So these things have been tried. They have shown some level of success, but also have shown quite some level of limitations. I think another important element to keep in mind – and maybe this is something I would push back on a bit, regarding the quick impact projects. So, depending on who implements them, whether it’s Operation Barkhane or whether it’s MINUSMA and so on, these quick-impact projects have different meanings. In the context of a counter-terrorism operation they are purely meant to improve – I mean, as a bit of a PR tool, really, to make sure that communities are more receptive to the message of a particular warring actor.
I am not totally convinced of how confusing this is to communities, in the sense that this is not – those kind of quick-impact projects – are not delivered by civilian actors, in civilian dresses, with NGO locals on their back. They’re delivered by soldiers who present themselves as soldiers. They just happen to be – to be coming with, you know, rice, or water supplies, or whatever.
So I think it’s important to – you know, one, we acknowledge that escorts are a problem because they impose this kind of dual identification. I come with a soldier, meaning I might be on their side. That is a problem. I’m not sure so sure that for military actors just doing something as a military actor is necessarily that confusing. It can be a problem from a humanitarian actors’ perspective for different reasons. But that line of thought, which we hear in the region a lot, perhaps requires a bit more of nuancing.
Mr. Dizolele: Thank you, Ornella.
One thing I wanted to – just to follow up on that. Be that as it may, have there been any attempts to educate the population – I understand this is a volatile region, so people don’t always have time and means to educate the population. But be that, the population are the recipient. They’re supposed to be the recipient of whatever the world is doing with this triple nexus. In the end, it’s about supporting the local population. Have there been any attempt to educate them on this complex issue of triple nexus, and why these various actors feel the need to work together?
Ms. Morderan: So I think, you know, just as in the Global North, you wouldn’t have typically – OK, what example can I enter? In France, for instance, there is this extremely complex state social welfare system, which people know is in their interest and how to benefit. But they don’t really know what – I mean, what the mechanisms are in how it works. I think we should approach this with a kind of similar approach. It might be a bit excessive to expect regular, ordinary citizens who are not specialized in public policy or in international cooperation, et cetera, to grapple with concepts that we, as specialists, haven’t really figured out yet. What matters to people, I think, is that we make it work. Not that they are able to explain it, but that we make it work. So that, I think, is on actors’ side. It’s not and it shouldn’t be on the beneficiaries.
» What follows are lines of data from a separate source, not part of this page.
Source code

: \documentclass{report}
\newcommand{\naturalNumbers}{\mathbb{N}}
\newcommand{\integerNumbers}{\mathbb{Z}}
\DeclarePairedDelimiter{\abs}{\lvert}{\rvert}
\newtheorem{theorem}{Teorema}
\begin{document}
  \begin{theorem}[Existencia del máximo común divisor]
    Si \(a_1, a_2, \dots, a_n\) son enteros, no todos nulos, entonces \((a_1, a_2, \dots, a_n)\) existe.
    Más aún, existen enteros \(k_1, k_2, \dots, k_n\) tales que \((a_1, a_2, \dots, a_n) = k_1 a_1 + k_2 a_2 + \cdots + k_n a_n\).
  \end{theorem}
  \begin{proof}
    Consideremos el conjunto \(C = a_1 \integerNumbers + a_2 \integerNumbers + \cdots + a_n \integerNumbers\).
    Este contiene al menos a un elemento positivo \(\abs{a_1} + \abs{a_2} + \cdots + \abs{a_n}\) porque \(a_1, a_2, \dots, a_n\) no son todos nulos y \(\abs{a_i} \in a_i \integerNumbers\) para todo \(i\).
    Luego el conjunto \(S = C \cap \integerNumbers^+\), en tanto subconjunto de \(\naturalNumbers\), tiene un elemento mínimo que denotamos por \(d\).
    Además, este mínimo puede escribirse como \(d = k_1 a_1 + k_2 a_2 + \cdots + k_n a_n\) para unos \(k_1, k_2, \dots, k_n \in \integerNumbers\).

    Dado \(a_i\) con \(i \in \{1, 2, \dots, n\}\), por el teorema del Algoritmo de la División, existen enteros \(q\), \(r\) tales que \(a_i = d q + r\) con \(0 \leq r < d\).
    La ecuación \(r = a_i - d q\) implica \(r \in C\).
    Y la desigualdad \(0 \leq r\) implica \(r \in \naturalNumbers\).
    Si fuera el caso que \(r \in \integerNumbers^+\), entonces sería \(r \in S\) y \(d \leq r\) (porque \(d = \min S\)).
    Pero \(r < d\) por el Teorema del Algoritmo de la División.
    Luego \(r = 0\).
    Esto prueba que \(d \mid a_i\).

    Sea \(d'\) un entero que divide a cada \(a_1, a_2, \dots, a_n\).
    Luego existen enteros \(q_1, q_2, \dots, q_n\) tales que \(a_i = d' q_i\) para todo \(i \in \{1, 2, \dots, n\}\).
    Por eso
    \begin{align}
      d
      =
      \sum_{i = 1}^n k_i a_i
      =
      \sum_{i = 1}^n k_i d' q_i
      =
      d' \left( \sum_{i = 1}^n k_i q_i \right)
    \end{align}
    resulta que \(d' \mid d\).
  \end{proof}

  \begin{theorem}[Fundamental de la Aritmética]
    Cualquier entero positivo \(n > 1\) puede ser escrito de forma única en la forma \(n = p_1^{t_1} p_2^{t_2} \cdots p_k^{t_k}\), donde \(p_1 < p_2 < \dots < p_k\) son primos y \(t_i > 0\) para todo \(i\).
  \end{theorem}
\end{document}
Mr. Dizolele: Thank you very much, Ornella.
Bill, you wanted to jump in and add?
Mr. O’Keefe: Yeah. I just think first, Ornella, thanks. I think deeply appreciative of your perspective, and particularly bringing it from the region directly. So thank you. The only thing on quick-impact projects, from our experience, I wanted to add – and, again, this builds on experience in Afghanistan and Iraq and also in the region – is military actors generally aren’t particularly good at doing these kinds of activities. Even basic humanitarian activities. And they tend to not have the kinds of long-term relationships with credible community leaders that increase the chances that those activities will succeed.
And so what we saw in Afghanistan and Iraq was a lot of money going to quick-impact projects that supported the kinds of people who actually you wouldn’t want to support in a community, who sort of raised their hand first but weren’t the credible leaders. And then it changed the community dynamics as that money flowed into those communities and was problematic. And, you know, I wouldn’t give me a gun and expect me to defend anybody. I’m not suitable for the military. But and I don’t think our humanitarian staff would be any better than I am. And I don’t think the military is any better – any military – is any better at humanitarian work. And I just think there are some dangerous impacts of that, as it plays out.
The impulse, I think, to build hearts and minds, to have a positive relationship with the community – and even at a human level. I’ve talked to soldiers who fought in Afghanistan and Iraq. And, again, I don’t want to go down too far that path, but just – and I’m sure it’s the same in all these militaries. You have good people who are trying to help, and they want to help. And then they also see that it benefits them, it helps them get information. But we’ve seen that strategy really have more downsides than upsides. But I do want to recognize the complexity.
How we define peace and who gets to define peace also is something, I think, worth considering. USAID has a peace through evaluation learning and adapting activity that looked at community definitions of peace and helping – and working with communities to actually define what they wanted, and what they meant. And I think that’s an interesting way of viewing it also, from kind of the bottom up. Thanks so much.
Mr. Dizolele: Thank you, Bill.
So on that point, are there misconceptions in the West about the Sahel and the operational environment that should be reconsidered? What are we getting wrong? Is a security-first approach appropriate in this context? You know, it’s a challenging context. This question, I will start with Ornella, who’s on the ground there. And then Will, if you want to comment as well, that’s what we’ll have.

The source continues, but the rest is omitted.